Il dottor Destouches, divorziato, cerca la compagnia delle ballerine, cura le malattie sociali e, nel 1937, misura, col metro della penna, l’entità del disastro europeo. Lo fa, con il linguaggio, l’intemperanza, l’accanimento di un discorso antisemita. Diventerà e resterà il suo stile discorsivo anche quando la prudenza o la vergogna avranno riconvertito i più fascisti. E Céline paga di persona, paga fino in fondo, con una rabbia senza respiro, tutte le persecuzioni verbali, prima inflitte da lui agli altri, ebrei, borghesucci, proletari, poi farneticate fra sé e sé, infine sancite dai tribunali. Dopo la guerra, un processo, una galera (in Danimarca) e un’amnistia, il medico in doppiopetto assomiglia ad un barbone: ne ha i tic, la diffidenza, lo sproloquio, tutto salvo l’alcoolismo. Continua a considerare i connazionali come una razza di degenerati. Torna il successo, prima di morire. È il pallido sole su un corpo scarnificato, scheletrito dall’odio.

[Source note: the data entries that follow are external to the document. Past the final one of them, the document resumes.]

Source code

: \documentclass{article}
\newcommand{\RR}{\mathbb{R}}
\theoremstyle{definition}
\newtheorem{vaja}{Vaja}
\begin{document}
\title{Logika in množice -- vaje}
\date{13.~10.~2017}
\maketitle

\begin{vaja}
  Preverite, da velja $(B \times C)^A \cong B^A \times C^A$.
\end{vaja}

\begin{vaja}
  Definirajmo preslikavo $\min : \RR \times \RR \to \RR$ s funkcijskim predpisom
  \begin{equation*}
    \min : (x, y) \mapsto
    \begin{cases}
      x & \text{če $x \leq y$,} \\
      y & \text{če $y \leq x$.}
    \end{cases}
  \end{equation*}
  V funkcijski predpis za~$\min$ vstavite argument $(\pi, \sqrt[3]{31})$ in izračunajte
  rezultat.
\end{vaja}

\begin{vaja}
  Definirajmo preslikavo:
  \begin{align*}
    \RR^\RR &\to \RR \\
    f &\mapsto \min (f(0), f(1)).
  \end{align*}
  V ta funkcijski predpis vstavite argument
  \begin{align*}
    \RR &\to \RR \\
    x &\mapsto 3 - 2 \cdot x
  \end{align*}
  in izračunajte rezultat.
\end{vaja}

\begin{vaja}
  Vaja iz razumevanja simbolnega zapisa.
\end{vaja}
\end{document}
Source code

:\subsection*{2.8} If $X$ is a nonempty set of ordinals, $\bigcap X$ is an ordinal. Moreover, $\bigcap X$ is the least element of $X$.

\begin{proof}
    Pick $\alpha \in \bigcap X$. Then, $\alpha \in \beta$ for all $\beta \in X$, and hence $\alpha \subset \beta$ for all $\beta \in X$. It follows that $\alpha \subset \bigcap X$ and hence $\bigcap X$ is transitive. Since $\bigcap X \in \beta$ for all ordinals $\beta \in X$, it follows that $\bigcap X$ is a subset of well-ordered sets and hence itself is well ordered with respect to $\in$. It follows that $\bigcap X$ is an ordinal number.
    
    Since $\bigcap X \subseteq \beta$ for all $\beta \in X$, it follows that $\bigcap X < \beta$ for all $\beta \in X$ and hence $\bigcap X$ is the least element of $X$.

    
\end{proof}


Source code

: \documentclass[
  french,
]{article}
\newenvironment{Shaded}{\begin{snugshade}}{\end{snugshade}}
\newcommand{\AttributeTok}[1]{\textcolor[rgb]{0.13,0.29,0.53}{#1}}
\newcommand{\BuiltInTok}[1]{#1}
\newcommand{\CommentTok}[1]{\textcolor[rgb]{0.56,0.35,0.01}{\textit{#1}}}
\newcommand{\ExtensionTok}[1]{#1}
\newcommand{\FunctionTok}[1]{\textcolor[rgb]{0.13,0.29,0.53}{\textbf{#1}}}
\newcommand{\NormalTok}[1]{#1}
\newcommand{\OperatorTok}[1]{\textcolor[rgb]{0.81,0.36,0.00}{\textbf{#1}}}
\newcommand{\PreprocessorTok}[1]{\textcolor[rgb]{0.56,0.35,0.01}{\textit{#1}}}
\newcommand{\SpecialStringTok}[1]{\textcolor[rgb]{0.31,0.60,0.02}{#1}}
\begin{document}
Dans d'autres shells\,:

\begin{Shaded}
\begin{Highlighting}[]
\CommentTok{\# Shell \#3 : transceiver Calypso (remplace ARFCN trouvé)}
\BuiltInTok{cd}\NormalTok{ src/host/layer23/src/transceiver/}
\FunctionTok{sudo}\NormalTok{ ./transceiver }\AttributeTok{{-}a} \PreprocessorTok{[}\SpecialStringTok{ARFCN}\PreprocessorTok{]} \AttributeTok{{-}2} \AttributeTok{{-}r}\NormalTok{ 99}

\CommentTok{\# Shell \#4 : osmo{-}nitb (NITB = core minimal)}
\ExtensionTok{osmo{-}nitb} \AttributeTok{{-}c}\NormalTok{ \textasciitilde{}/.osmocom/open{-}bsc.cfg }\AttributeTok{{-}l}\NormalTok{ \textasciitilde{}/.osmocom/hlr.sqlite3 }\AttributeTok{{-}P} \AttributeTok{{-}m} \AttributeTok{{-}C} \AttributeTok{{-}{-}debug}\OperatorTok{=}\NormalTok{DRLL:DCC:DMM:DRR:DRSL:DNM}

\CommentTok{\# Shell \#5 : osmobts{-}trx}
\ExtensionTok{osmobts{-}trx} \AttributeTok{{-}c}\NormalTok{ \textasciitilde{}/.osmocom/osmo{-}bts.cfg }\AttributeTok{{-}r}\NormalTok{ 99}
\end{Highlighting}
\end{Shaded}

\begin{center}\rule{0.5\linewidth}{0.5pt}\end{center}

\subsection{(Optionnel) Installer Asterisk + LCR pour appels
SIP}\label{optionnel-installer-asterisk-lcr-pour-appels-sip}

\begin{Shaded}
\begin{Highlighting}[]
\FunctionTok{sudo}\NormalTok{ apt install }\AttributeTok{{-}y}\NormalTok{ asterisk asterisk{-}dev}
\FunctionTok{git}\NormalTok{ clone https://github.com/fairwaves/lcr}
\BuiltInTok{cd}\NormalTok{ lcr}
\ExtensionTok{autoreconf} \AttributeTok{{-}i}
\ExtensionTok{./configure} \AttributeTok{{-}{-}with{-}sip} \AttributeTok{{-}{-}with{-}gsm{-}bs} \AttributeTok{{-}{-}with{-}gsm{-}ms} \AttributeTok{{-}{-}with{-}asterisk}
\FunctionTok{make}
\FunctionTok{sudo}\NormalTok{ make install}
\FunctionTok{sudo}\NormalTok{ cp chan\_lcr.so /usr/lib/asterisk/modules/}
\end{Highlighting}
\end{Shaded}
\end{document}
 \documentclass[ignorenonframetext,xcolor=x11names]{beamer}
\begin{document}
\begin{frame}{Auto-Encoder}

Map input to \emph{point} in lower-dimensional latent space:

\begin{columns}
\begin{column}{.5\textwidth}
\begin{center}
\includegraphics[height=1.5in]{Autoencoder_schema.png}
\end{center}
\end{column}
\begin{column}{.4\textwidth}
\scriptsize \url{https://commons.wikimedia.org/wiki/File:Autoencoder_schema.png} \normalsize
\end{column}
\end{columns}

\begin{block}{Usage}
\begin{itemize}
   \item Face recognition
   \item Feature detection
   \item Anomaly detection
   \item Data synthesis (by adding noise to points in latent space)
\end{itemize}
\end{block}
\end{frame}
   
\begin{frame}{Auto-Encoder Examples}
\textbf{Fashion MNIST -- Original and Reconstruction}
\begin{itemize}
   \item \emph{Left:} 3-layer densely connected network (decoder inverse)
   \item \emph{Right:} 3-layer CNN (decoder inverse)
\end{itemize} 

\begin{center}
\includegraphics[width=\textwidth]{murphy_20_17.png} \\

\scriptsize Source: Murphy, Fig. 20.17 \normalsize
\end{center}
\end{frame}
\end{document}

Non c’è un solo motivo di onorare, studiare e divulgare Céline, se non se ne accetta, nella tragedia personale, la legittimità del delirio. Il suo razzismo fa parte della storia europea, degli annali novecenteschi, ma non come tale appare plausibile. Quando esplode, al di là di ogni ragionevole o razionale freno, allora diventa un indicatore di culture nazionali, alimentate dalla paura e dalla fobia, Invecchiate fra rimpianti omicidi. Le inclinazioni maligne, grette, crudeli dei suoi pazienti, il dottor Destouches le coltivava per necessità, pur sanandone il corpo. Aveva bisogno delle magagne e dei tradimenti, per credere almeno in qualcosa, o per avere l’impressione di curare, di pensare. L’inumano, nel cuore della più banale, scialba umanità, la morte, al centro della reazione più istintivamente vitale: un principio terapeutico ed etico distorto quanto certe ideologie totalitarie di destra.
Perseguitare per venire perseguitati, urlando sempre la propria innocenza. Nell’economia di un’esistenza, può sembrare una semplice, lampante, patologia paranoide. Non così, con due guerre, gli studi di igiene e la galera, un successo letterario e dieci anni di silenzio involontario, vergognoso. Céline, è chiaro, farnetica sempre, ma la chiave di lettura delle sue giaculatorie e dei suoi piagnistei, pare oggi la medesima che riserviamo alla declamazione dei grandi attori tragici. Barcollando fra la simulazione e la più schietta sincerità, ha detto tutto l’irripetibile, particolarmente in campo politico. Non c’è sconcezza razziale che non gli abbia servito da spunto; non c’è conformismo col quale non abbia fatto sbellicare dalle risa i propri lettori. Per questo, è uno scrittore che ancora oggi non funziona: insincero, disproporzionato, lercio, tagliente, squisito.
Vagheggiava la danza, il corpo perfetto delle ballerine, e riempiva di merda le trincee, le caserme, le case: neanche questa pazzia gli verrà perdonata. Che abbia sognato la bellezza, conferendo un ritmo, un passo giusto alla turpitudine, è stata l’ultima sua indecenza. Aveva tutto per piacere, ha tentato di farlo fino in fondo, fino al disgusto. È inutile riservargli una discreta e postuma ovazione. Del resto, dagli anni 50 in poi, amerà solo i cani e i gatti, rintanato in una villetta di periferia a scrivere Nord e Il ponte di Londra. Non voleva capir nulla delle automobili sempre più numerose, delle vacanze estive e della televisione. Lo intervistavano e sembrava uscito da un copione allucinato.
Quando Bébert, il suo micio più vecchio, muore, nel 1953, magro, sfiancato, pelle ed ossa, Céline lo sostituisce con un pappagallo, Toto. Gli vivrà accanto, negli ultimi anni. Era l’ultimo testimone, accettato, apprezzato, alla sua tavola di lavoro.